=== Data supplied ===

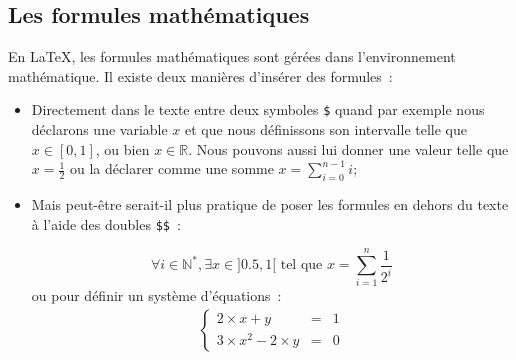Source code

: \documentclass[a4paper, 12pt]{book}
\begin{document}
\subsection{Les formules mathématiques}
En \LaTeX, les formules mathématiques sont gérées dans l'environnement
mathématique. Il existe deux manières d'insérer des formules~:
\begin{itemize}
  \item Directement dans le texte entre deux symboles \texttt{\$}
    quand par exemple nous déclarons une variable $x$ et que nous
    définissons son intervalle telle que $x \in [0,1]$, ou bien $x \in
    \mathbb{R}$. Nous pouvons aussi lui donner une valeur telle que $x
    = \frac{1}{2}$ ou la déclarer comme une somme $x =
    \sum_{i=0}^{n-1}i$;
  \item Mais peut-être serait-il plus pratique de poser les formules
    en dehors du texte à l'aide des doubles \texttt{\$\$}~:
    
    $$ \forall i \in \mathbb{N}^{*}, \exists x \in ]0.5, 1[ \mbox{~tel que~} x = \sum_{i=1}^{n}\frac{1}{2^i} $$
        ou pour définir un système d'équations~:
        \begin{eqnarray}
        \left\{
        \begin{array}{lll}
          2\times{}x + y &= &1\\
          3\times{}x^2 - 2\times{}y &= &0
        \end{array}
        \right.
        \end{eqnarray}
\end{itemize}
\end{document}
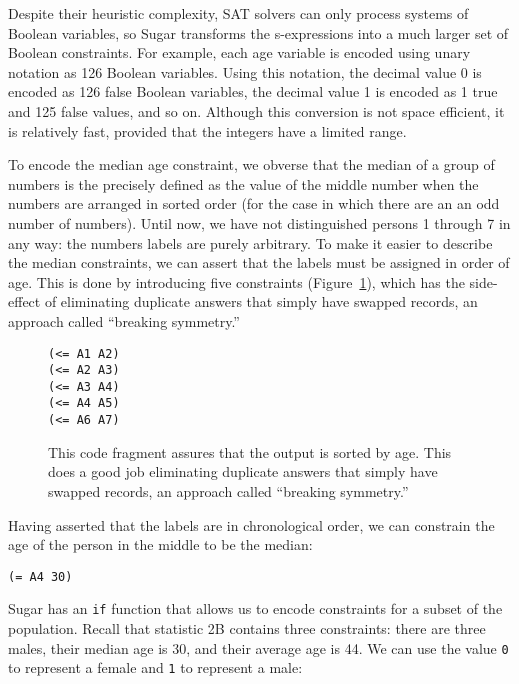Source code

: \documentclass[runningheads]{llncs}
\begin{document}
Despite their heuristic complexity, SAT solvers can only process
systems of Boolean variables, so Sugar transforms the s-expressions into a
much larger set of Boolean constraints.  For example, each age variable
is encoded using unary notation as 126 Boolean variables. Using this
notation, the decimal value 0 is encoded as 126 false Boolean
variables, the decimal value 1 is encoded as 1 true and 125 false
values, and so on. Although this
conversion is not space efficient, it is relatively fast, provided that the
integers have a limited range. 

To encode the median age constraint, we obverse that the median of a group
of numbers is the precisely defined as the value of the middle
number when the numbers are arranged in sorted order (for the case in
which there are an an odd number of numbers). Until now, we
have not distinguished persons 1 through 7 in any way: the numbers
labels are purely arbitrary. To make it easier to describe the median
constraints, we can assert that the labels must be assigned in order
of age. This is done by introducing five constraints
(Figure~\ref{breaking}), which has the side-effect of eliminating
duplicate answers that simply have swapped records, an approach called
``breaking symmetry.''\cite{10.1007/978-3-319-89960-2_6}

\begin{figure}
\begin{Verbatim}
(<= A1 A2)
(<= A2 A3)
(<= A3 A4)
(<= A4 A5)
(<= A6 A7)
\end{Verbatim}
\caption{This code fragment assures that the output is sorted by age. This does a good job 
eliminating duplicate answers that simply have swapped records, an
approach called ``breaking symmetry.''\cite{10.1007/978-3-319-89960-2_6}}\label{breaking}
\end{figure}

Having asserted that the labels are in chronological order, we can
constrain the age of the person in the middle to be the median:

\begin{Verbatim}
(= A4 30)
\end{Verbatim}

Sugar has an \texttt{if} function that allows us to encode constraints
for a subset of the population. Recall that statistic 2B contains three
constraints: there are three males, their median age is 30, and their
average age is 44. We can use the value \texttt{0} to represent a female
and \texttt{1} to represent a male:
\end{document}
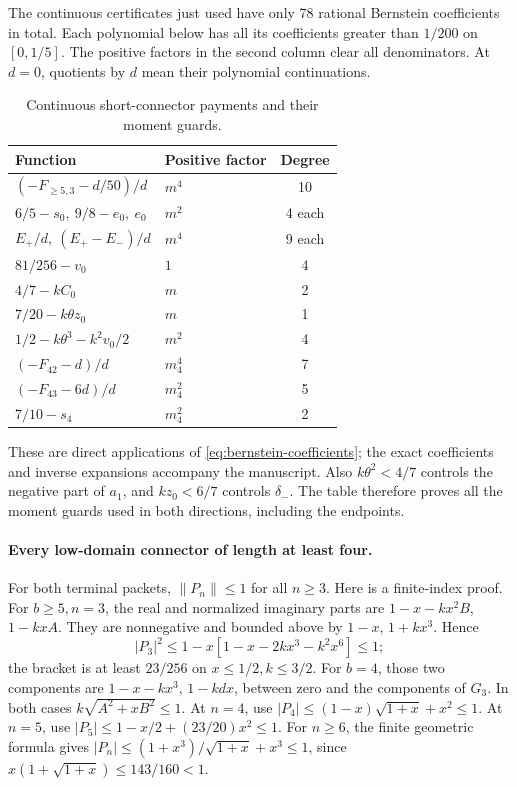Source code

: The continuous certificates just used have only 78 rational
Bernstein coefficients in total. Each polynomial below has all its
coefficients greater than \(1/200\) on \([0,1/5]\).
The positive factors in the second column clear all denominators.
At \(d=0\), quotients by \(d\) mean their polynomial continuations.
\begin{table}[htbp]\centering\small
\caption{Continuous short-connector payments and their moment guards.}
\label{tab:unit-ordinary:three-low-certificates}
\begin{tabular}{@{}llc@{}}\toprule
Function & Positive factor & Degree\\\midrule
\((-F_{\ge5,3}-d/50)/d\) & \(m^4\) & 10\\
\(6/5-s_0,\ 9/8-e_0,\ e_0\) & \(m^2\) & 4 each\\
\(E_+/d,\ (E_+-E_-)/d\) & \(m^4\) & 9 each\\
\(81/256-v_0\) & \(1\) & 4\\
\(4/7-kC_0\) & \(m\) & 2\\
\(7/20-k\theta z_0\) & \(m\) & 1\\
\(1/2-k\theta^3-k^2v_0/2\) & \(m^2\) & 4\\
\((-F_{42}-d)/d\) & \(m_4^4\) & 7\\
\((-F_{43}-6d)/d\) & \(m_4^2\) & 5\\
\(7/10-s_4\) & \(m_4^2\) & 2\\\bottomrule
\end{tabular}
\end{table}
These are direct applications of \eqref{eq:bernstein-coefficients};
the exact coefficients and inverse expansions accompany the manuscript.
Also \(k\theta^2<4/7\) controls the negative part of \(a_1\),
and \(kz_0<6/7\) controls \(\delta_-\). The table therefore proves
all the moment guards used in both directions, including the endpoints.

\paragraph{Every low-domain connector of length at least four.}
For both terminal packets, \(\|P_n\|\le1\) for all \(n\ge3\).
Here is a finite-index proof. For \(b\ge5,n=3\), the real and
normalized imaginary parts are \(1-x-kx^2B\), \(1-kxA\).
They are nonnegative and bounded above by \(1-x\), \(1+kx^3\).
Hence
\[
 |P_3|^2\le1-x[1-x-2kx^3-k^2x^6]\le1;
\]
the bracket is at least \(23/256\) on \(x\le1/2,k\le3/2\).
For \(b=4\), those two components are
\(1-x-kx^3\), \(1-kdx\), between zero and the components of
\(G_3\). In both cases \(k\sqrt{A^2+xB^2}\le1\).
At \(n=4\), use
\(|P_4|\le(1-x)\sqrt{1+x}+x^2\le1\).
At \(n=5\), use
\(|P_5|\le1-x/2+(23/20)x^2\le1\).
For \(n\ge6\), the finite geometric formula gives
\(|P_n|\le(1+x^3)/\sqrt{1+x}+x^3\le1\), since
\(x(1+\sqrt{1+x})\le143/160<1\).


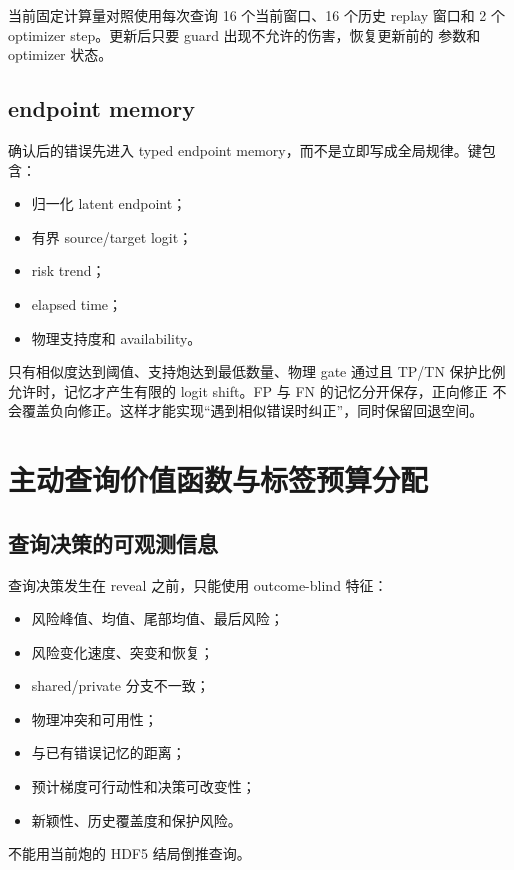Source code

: \documentclass[11pt,a4paper]{article}
\begin{document}
当前固定计算量对照使用每次查询 16 个当前窗口、16 个历史 replay 窗口和
2 个 optimizer step。更新后只要 guard 出现不允许的伤害，恢复更新前的
参数和 optimizer 状态。

\subsection{endpoint memory}

确认后的错误先进入 typed endpoint memory，而不是立即写成全局规律。键包含：

\begin{itemize}
\item 归一化 latent endpoint；
\item 有界 source/target logit；
\item risk trend；
\item elapsed time；
\item 物理支持度和 availability。
\end{itemize}

只有相似度达到阈值、支持炮达到最低数量、物理 gate 通过且 TP/TN 保护比例
允许时，记忆才产生有限的 logit shift。FP 与 FN 的记忆分开保存，正向修正
不会覆盖负向修正。这样才能实现“遇到相似错误时纠正”，同时保留回退空间。

\section{主动查询价值函数与标签预算分配}

\subsection{查询决策的可观测信息}

查询决策发生在 reveal 之前，只能使用 outcome-blind 特征：

\begin{itemize}
\item 风险峰值、均值、尾部均值、最后风险；
\item 风险变化速度、突变和恢复；
\item shared/private 分支不一致；
\item 物理冲突和可用性；
\item 与已有错误记忆的距离；
\item 预计梯度可行动性和决策可改变性；
\item 新颖性、历史覆盖度和保护风险。
\end{itemize}

不能用当前炮的 HDF5 结局倒推查询。
\end{document}
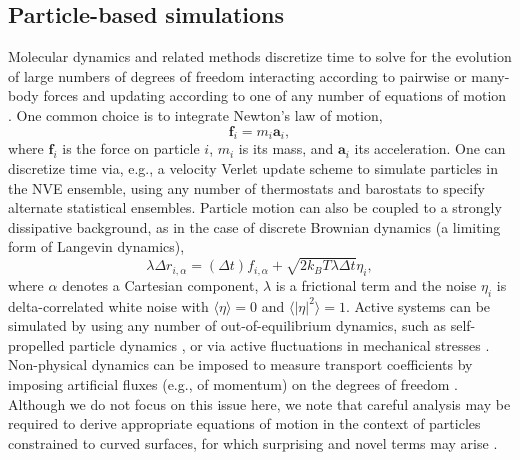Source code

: \documentclass[preprint,12pt]{elsarticle}
\newcommand{\bs}[1]{\boldsymbol{#1}}
\begin{document}
\subsection{Particle-based simulations}
Molecular dynamics and related methods discretize time to solve for the evolution of large numbers of degrees of freedom interacting according to pairwise or many-body forces and updating according to one of any number of equations of motion \cite{frenkel2023understanding}. One common choice is to integrate Newton's law of motion, 
\begin{equation}\label{eq:basicupdate}
\bs{f}_i = m_i \bs{a}_i,
\end{equation}
where $\bs{f}_i$ is the force on particle $i$, $m_i$ is its mass, and $\bs{a}_i$ its acceleration. One can discretize time via, e.g., a velocity  Verlet update scheme to simulate particles in the NVE ensemble, using any number of thermostats and barostats to specify alternate statistical ensembles. Particle motion can also be coupled to a strongly dissipative background, as in the case of discrete Brownian dynamics (a limiting form of Langevin dynamics),
\begin{equation}
\lambda \Delta  r_{i,\alpha} = (\Delta t) f_{i,\alpha} + \sqrt{2 k_B T \lambda \Delta t }\eta_i,
\end{equation}
where $\alpha$ denotes a Cartesian component, $\lambda$  is a frictional term and the noise $\eta_i$ is delta-correlated white noise with $\langle\eta\rangle=0$ and $\langle \lvert\eta\rvert^2 \rangle = 1$. Active systems can be simulated by using any number of out-of-equilibrium  dynamics, such as self-propelled particle dynamics \cite{mishra2010fluctuations}, or via active fluctuations in mechanical stresses \cite{yamamoto2022non}. Non-physical dynamics can be imposed to measure transport coefficients by imposing artificial fluxes (e.g., of momentum) on the degrees of freedom \cite{muller1997simple}. 
Although we do not focus on this issue here, we note that careful analysis may be required to derive appropriate equations of motion in the context of particles constrained to curved surfaces, for which surprising and novel terms may arise \cite{nemeth2024intrinsic}.
\end{document}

===

● **What the exercise asks**: Look through the material above. Copy each line where the word "breaking" appears.

● **Problem solution**:
(Figure~\ref{breaking}), which has the side-effect of eliminating
``breaking symmetry.''\cite{10.1007/978-3-319-89960-2_6}
approach called ``breaking symmetry.''\cite{10.1007/978-3-319-89960-2_6}}\label{breaking}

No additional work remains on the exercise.